Il s’agit de la nomination la plus attendue. A l’âge de 47 ans, Timothy Geithner remplace à la tête du Trésor Henry Paulson, très décrié face à sa gestion de la crise financière.
Timothy Geithner n’est pas arrivé là par hasard. A l’image du nouveau président élu, le démocrate affiche un parcours atypique. "Enfant de la globalisation" précise Reuters, le jeune Geithner passe sa jeunesse entre l’Afrique, l’Inde, le Japon, la Chine et la Thaïlande. C’est d'ailleurs le prisme international qui a influencé la première partie de sa carrière.
Après un Master en économie internationale, Geithner travaille plusieurs années dans l’ombre de Lawrence Summers -ex-secrétaire au Trésor- auquel il succède au sein de plusieurs administrations. Il dirige le département d’Etat au Trésor, et représenté les Etats-Unis au sein du FMI avant de négocier un plan d’aide internationale pour répondre à la crise asiatique en 1998, explique Forbes.

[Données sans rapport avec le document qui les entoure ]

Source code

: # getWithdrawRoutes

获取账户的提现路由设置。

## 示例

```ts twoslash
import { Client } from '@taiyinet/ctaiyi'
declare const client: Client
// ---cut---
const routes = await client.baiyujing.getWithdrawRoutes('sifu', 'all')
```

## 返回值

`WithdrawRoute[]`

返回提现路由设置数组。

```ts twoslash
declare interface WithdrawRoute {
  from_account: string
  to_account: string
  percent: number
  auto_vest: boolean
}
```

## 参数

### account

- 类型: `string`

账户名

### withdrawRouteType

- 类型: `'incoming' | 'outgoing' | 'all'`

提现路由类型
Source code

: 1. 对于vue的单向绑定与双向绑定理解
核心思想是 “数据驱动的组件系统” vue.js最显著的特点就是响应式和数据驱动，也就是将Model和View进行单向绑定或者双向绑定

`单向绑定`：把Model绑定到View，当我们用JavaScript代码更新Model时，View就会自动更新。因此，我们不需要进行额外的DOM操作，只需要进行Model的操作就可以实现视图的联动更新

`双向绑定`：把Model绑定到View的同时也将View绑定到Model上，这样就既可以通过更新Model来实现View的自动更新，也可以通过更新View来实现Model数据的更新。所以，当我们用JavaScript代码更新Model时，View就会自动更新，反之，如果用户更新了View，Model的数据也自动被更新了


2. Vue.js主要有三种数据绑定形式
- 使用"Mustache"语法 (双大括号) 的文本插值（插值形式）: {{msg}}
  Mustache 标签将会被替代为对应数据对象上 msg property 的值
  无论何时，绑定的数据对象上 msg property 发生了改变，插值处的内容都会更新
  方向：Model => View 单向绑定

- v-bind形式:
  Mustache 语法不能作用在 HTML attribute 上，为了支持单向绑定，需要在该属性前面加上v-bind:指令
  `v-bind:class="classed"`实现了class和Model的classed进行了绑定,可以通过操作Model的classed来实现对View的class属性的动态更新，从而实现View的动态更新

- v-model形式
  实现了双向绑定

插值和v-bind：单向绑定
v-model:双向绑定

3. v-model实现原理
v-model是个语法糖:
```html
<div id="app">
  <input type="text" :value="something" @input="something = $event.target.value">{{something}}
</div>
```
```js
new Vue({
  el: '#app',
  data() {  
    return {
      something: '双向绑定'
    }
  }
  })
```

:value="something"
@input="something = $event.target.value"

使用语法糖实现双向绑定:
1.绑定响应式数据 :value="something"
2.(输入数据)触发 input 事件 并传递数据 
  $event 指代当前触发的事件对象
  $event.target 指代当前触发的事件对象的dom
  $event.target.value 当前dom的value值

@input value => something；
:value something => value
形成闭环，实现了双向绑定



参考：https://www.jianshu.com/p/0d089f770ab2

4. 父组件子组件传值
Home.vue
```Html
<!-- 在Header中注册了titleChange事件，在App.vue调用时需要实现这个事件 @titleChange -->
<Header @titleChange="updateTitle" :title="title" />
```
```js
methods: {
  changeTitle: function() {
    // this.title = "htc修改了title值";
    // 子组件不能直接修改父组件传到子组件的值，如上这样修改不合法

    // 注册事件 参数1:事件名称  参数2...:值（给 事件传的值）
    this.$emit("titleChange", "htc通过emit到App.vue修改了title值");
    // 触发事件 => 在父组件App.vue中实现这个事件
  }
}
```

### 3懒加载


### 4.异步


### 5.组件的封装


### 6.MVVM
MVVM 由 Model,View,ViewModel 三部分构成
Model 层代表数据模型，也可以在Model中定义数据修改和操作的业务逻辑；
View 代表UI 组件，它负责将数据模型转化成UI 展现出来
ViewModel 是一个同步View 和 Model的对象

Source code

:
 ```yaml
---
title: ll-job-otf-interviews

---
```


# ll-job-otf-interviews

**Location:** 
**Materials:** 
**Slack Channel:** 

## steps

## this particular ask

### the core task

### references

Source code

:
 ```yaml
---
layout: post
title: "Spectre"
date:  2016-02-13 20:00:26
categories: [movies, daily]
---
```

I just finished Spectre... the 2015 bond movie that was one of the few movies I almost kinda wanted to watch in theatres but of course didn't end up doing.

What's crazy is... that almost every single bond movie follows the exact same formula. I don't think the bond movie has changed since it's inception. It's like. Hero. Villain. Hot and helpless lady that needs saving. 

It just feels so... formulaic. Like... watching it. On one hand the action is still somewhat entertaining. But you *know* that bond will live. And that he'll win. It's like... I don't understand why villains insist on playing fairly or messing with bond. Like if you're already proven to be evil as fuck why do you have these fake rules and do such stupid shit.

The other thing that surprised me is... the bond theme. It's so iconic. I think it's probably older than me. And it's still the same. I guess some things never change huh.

Propulsé en 2003 à la tête de la Réserve Fédérale, Geithner est aux premières loges de la crise. Plus récemment, il organise le rachat de Bear Stears par JP Morgan au printemps dernier, et participe entre autre au plan d’aide de Citigroup, détaille le site Usa Today. Seule ombre au tableau -et pas la moindre- le refus du sauvetage de la banque Lehman Brothers, détonateur du marasme financier actuel.
Pour autant, les marchés restent très confiants. D’après Usa Today, Geithner reste l’homme de la situation face aux challenges économiques urgents auxquels devra faire face la prochaine administration au pouvoir.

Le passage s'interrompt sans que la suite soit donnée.